- [Instructions to follow]:
Search the entries for the word "References". Copy each line in which it is found.

[Plain-text document sources]
+ + + + +
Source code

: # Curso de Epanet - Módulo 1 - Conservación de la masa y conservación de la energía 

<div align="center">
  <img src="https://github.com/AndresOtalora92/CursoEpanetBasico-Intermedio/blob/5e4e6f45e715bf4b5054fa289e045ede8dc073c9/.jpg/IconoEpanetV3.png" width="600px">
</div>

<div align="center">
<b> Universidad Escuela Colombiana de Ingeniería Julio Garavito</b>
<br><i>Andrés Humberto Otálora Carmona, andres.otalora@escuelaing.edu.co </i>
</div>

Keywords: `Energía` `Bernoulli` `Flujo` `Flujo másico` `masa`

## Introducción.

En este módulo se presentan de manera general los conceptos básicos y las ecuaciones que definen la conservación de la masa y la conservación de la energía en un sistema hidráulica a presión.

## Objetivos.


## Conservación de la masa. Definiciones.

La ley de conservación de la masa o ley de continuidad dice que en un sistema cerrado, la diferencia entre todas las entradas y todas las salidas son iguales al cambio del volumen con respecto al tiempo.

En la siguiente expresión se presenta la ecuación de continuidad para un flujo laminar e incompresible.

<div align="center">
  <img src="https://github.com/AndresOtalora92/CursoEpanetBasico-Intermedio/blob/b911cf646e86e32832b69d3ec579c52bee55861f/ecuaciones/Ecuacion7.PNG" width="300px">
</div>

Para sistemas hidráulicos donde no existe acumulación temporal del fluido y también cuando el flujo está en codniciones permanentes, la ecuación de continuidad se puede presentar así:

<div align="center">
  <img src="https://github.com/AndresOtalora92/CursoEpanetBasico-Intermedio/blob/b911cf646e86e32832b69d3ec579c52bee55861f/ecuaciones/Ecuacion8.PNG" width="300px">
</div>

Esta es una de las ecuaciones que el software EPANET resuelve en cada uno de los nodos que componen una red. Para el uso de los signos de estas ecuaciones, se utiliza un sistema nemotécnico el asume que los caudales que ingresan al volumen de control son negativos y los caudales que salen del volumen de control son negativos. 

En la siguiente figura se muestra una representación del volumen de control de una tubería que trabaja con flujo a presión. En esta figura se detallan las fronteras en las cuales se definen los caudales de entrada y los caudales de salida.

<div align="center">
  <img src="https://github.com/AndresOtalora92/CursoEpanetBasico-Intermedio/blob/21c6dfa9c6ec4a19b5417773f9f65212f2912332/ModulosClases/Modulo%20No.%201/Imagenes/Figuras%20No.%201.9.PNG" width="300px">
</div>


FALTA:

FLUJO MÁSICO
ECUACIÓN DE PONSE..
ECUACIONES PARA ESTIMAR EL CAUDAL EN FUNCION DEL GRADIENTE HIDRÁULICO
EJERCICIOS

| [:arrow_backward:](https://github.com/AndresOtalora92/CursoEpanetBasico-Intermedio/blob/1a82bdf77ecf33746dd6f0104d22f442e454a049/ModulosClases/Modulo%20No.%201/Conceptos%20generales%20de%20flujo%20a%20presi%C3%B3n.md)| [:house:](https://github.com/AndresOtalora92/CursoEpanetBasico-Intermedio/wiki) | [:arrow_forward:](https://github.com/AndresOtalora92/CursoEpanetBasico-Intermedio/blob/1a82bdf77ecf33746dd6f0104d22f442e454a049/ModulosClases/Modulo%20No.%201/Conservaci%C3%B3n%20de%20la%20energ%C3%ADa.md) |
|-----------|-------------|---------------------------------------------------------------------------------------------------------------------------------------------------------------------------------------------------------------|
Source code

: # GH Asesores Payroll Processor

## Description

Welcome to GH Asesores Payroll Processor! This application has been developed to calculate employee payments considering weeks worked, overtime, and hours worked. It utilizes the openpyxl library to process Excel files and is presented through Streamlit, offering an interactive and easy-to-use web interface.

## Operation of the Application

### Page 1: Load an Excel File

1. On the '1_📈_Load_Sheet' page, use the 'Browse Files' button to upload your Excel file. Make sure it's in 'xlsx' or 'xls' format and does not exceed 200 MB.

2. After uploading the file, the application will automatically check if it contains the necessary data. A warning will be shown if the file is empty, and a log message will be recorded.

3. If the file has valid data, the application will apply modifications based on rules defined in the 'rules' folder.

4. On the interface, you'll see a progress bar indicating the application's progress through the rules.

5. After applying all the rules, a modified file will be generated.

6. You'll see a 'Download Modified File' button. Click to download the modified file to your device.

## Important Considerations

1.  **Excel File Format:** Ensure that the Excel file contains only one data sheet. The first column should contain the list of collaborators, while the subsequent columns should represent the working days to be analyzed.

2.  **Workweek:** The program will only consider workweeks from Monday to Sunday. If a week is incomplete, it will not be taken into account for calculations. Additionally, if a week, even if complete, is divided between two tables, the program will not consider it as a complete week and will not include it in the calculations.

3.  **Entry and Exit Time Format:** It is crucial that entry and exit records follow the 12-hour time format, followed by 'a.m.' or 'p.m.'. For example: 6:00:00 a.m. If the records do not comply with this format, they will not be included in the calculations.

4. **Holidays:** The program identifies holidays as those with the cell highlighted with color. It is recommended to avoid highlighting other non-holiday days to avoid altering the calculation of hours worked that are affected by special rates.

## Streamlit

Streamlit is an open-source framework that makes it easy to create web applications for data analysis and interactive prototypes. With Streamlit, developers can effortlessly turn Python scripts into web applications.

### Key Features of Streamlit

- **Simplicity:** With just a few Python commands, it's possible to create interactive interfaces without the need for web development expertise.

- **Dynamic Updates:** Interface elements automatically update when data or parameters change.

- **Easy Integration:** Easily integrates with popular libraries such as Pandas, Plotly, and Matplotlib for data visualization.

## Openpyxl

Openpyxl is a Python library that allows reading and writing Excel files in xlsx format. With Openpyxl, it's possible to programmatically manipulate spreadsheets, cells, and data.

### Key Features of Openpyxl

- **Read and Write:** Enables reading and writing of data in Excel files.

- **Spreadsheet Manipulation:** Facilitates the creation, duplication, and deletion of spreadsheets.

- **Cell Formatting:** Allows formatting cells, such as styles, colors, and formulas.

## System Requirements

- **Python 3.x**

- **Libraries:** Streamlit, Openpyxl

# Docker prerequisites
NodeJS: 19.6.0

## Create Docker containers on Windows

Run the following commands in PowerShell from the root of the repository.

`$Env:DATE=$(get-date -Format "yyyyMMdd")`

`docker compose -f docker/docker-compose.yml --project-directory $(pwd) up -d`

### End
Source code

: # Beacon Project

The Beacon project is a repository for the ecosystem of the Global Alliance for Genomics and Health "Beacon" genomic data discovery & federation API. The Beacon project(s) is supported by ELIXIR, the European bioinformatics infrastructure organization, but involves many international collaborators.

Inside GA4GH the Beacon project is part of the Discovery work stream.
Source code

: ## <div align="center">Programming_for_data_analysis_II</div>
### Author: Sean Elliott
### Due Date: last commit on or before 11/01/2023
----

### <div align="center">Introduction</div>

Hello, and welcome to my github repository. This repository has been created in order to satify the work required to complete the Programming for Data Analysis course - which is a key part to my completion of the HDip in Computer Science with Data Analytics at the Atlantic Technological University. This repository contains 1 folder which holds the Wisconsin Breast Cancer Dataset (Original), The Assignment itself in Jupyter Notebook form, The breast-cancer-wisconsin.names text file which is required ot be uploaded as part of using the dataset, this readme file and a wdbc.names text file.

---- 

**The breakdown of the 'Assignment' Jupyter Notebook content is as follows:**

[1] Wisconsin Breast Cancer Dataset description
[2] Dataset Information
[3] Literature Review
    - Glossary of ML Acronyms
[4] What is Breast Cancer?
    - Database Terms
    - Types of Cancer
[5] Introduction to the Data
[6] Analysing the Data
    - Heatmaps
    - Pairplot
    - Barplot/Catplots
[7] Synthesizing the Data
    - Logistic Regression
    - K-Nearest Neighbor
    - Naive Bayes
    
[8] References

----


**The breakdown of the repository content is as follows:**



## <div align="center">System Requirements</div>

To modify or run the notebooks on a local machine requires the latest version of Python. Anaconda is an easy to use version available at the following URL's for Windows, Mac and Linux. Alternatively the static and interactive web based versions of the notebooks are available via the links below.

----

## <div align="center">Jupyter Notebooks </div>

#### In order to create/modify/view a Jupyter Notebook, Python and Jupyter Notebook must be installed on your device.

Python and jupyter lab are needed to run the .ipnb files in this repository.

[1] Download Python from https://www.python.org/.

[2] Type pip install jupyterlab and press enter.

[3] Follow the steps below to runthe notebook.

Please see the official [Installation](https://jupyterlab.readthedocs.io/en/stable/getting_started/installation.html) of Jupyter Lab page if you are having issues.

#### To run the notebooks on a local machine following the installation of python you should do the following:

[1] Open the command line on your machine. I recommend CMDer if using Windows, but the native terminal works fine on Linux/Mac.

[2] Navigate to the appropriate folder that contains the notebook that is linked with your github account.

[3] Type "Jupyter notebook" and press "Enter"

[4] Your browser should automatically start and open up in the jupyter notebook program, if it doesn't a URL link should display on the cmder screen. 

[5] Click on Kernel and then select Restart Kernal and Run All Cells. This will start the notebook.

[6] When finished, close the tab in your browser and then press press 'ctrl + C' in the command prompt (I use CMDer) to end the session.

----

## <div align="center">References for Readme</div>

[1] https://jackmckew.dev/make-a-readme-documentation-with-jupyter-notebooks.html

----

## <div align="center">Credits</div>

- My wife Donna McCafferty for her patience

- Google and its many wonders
+ + + + +
- [Result of the exercise]:
[8] References
## <div align="center">References for Readme</div>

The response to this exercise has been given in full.